The high school flick — arguably a staple of American pop culture — is familiar to us in many forms. We have all seen Ferris Bueller’s Day Off, The Breakfast Club, Clueless or more recent films like Mean Girls and Easy A. However, despite its ubiquity, or perhaps, because of its ubiquity, the high school movie is regrettably overlooked as a serious genre. I say regrettably because as I get older I realize just how profoundly these high school movies have affected me. And, I suspect, have affected all of us.
These are the films that stay with you. Their influence sticks and never quite fades. To be honest, I’m not quite sure what it is that makes them so memorable. Maybe it’s that, no matter how hard we try, we can never fully forget what it was like to be in high school. Or, more likely, it’s because we — as teenagers searching for a way to define ourselves — look to film more than we might at other times in our lives.
Personally, I know that will never forget the image of Matthew Broderick as Ferris Bueller twisting and shouting on top of a float. He was, and is, coolness personified. He will forever embody all that I hoped to be in high school (and somewhere deep down probably still aspire to … ).
The high school films, the good ones, make the most of what I will reluctantly call our youthful ‘impressionability’ — but I use the word robbed of its negative connotation. At fourteen, fifteen, or sixteen-years-old we are inspired by these movies perhaps more willingly and easily than at twenty-one.
These movies form and create the iconography of our lives. The standards by which will always measure coolness, gawkiness or rebelliousness.

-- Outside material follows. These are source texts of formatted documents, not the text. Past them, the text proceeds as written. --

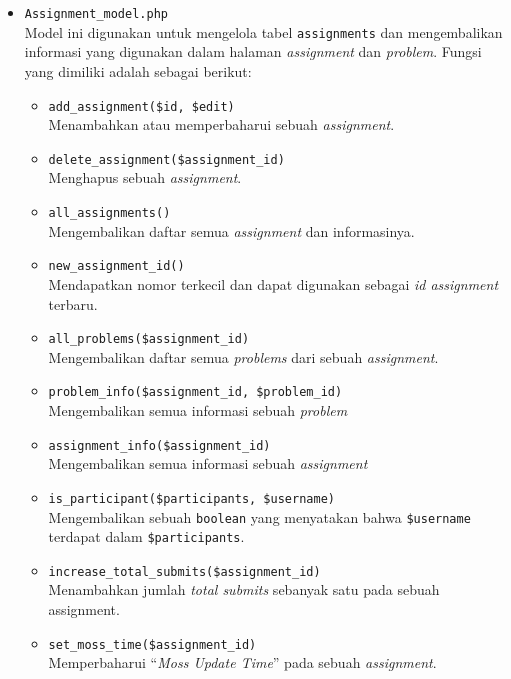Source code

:\begin{itemize}
	\item \verb|Assignment_model.php| \\
	      Model ini digunakan untuk mengelola tabel \verb|assignments| dan mengembalikan informasi yang digunakan dalam halaman \textit{assignment} dan \textit{problem}. Fungsi yang dimiliki adalah sebagai berikut:

	      \begin{itemize}
		      \item \verb|add_assignment($id, $edit)| \\
		            Menambahkan atau memperbaharui sebuah \textit{assignment}.
		      \item \verb|delete_assignment($assignment_id)| \\
		            Menghapus sebuah \textit{assignment}.
		      \item \verb|all_assignments()| \\
		            Mengembalikan daftar semua \textit{assignment} dan informasinya.
		      \item \verb|new_assignment_id()| \\
		            Mendapatkan nomor terkecil dan dapat digunakan sebagai \textit{id assignment} terbaru.
		      \item \verb|all_problems($assignment_id)| \\
		            Mengembalikan daftar semua \textit{problems} dari sebuah \textit{assignment}.
		      \item \verb|problem_info($assignment_id, $problem_id)| \\
		            Mengembalikan semua informasi sebuah \textit{problem}
		      \item \verb|assignment_info($assignment_id)| \\
		            Mengembalikan semua informasi sebuah \textit{assignment}
		      \item \verb|is_participant($participants, $username)| \\
		            Mengembalikan sebuah \verb|boolean| yang menyatakan bahwa \verb|$username| terdapat dalam \verb|$participants|.
		      \item \verb|increase_total_submits($assignment_id)| \\
		            Menambahkan jumlah \textit{total submits} sebanyak satu pada sebuah assignment.
		      \item \verb|set_moss_time($assignment_id)| \\
		            Memperbaharui ``\textit{Moss Update Time}'' pada sebuah \textit{assignment}.

\end{itemize}
\end{itemize}
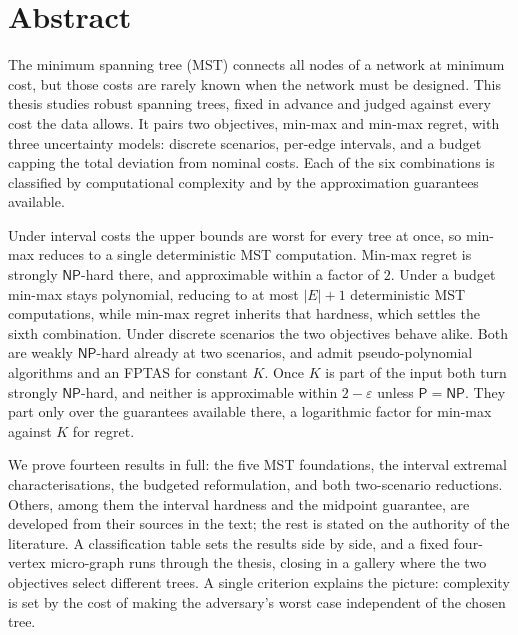 \chapter*{Abstract}

The minimum spanning tree (MST) connects all nodes of a network at minimum cost, but those costs are rarely known when the network must be designed. This thesis studies robust spanning trees, fixed in advance and judged against every cost the data allows. It pairs two objectives, min-max and min-max regret, with three uncertainty models: discrete scenarios, per-edge intervals, and a budget capping the total deviation from nominal costs. Each of the six combinations is classified by computational complexity and by the approximation guarantees available.

Under interval costs the upper bounds are worst for every tree at once, so min-max reduces to a single deterministic MST computation. Min-max regret is strongly $\mathsf{NP}$-hard there, and approximable within a factor of $2$. Under a budget min-max stays polynomial, reducing to at most $|E| + 1$ deterministic MST computations, while min-max regret inherits that hardness, which settles the sixth combination. Under discrete scenarios the two objectives behave alike. Both are weakly $\mathsf{NP}$-hard already at two scenarios, and admit pseudo-polynomial algorithms and an FPTAS for constant $K$. Once $K$ is part of the input both turn strongly $\mathsf{NP}$-hard, and neither is approximable within $2 - \varepsilon$ unless $\mathsf{P} = \mathsf{NP}$. They part only over the guarantees available there, a logarithmic factor for min-max against $K$ for regret.

We prove fourteen results in full: the five MST foundations, the interval extremal characterisations, the budgeted reformulation, and both two-scenario reductions. Others, among them the interval hardness and the midpoint guarantee, are developed from their sources in the text; the rest is stated on the authority of the literature. A classification table sets the results side by side, and a fixed four-vertex micro-graph runs through the thesis, closing in a gallery where the two objectives select different trees. A single criterion explains the picture: complexity is set by the cost of making the adversary's worst case independent of the chosen tree.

The high school movie is also great because it captures the absolute rawness of human interaction. I’m thinking of one particular scene in Mean Girls where Cady (Lindsay Lohan) imagines all of her classmates as animals. The local mall transforms into the Serengeti, and her classmates into wild animals on the prowl — hunting and being hunted. I find this comparison to be an astute one, because high school is often like a zoo. A small enclosed space where basic human emotions play out, sometimes in their most violent forms. High school is the lieu of catfights, of fistfights, of first loves and first breakups.
One of the best high school films out there that plays upon this primitive side to teenage hood, and my pick for this week, is Heathers, or as it could also be called, Mean-est Girls. Mean-est both because the girls in it are, in fact, incredibly mean, much meaner than those in Mean Girls. And also because it‘s frankly just way better and deserves some sort of superlative! (No offence, Tina Fey.)
Starring Winona Ryder Christian Slater, and Shannon Doherty, 1988’s Heathers could be described as a dark comedy about the dangers of cliques. And I say dangers in a literal sense …
Smart-mouthed Veronica (Ryder) is sick of being used by the most infamous and popular clique in school made up of three formidable girls named Heather (“the Heathers”) and decides to get back at them through … murder. Manipulated by her boyfriend, new kid in school J.D. (Slater), Veronica systematically dismantles the social fabric of Westerburg High School. Cool kid after cool kid is targeted. The crimes are covered up and a string of supposed “suicides” rocks Westerburg High.
And then, in the great tradition of all things high school, once death becomes trendy, everyone wants to try it. As the body count rises, so does the chaos. And a hypocritical school administration is powerless to stop it.
Granted, it’s hard to imagine that a movie about murder and suicide could constitute a comedy. But with an excellent script full of one-liners, this movie is both hilarious and insightful. It gives a keen, almost Freudian view of desire, violence and teenage emotion. As Veronica herself says in the movie, “my teen-angst bullshit now has a body count.”
For the full experience, I suggest an evening screening, followed by a friendly game of croquet on the Arts Quad (As you’ll soon see, croquet plays an integral role in the movie’s set-up). But before I go, I should finish this column with a disclaimer : not all high school flicks are created equal! There are great ones like Heathers, but there are also a lot of not-so-great ones — movies that shamelessly exploit all of the clichés of high school without attempting to nuance, redefine or comment on them. Those are the ones to try to avoid.
So why waste your time quoting She’s All That when films like Heathers exist? In the infamous words of Veronica, what’s your damage?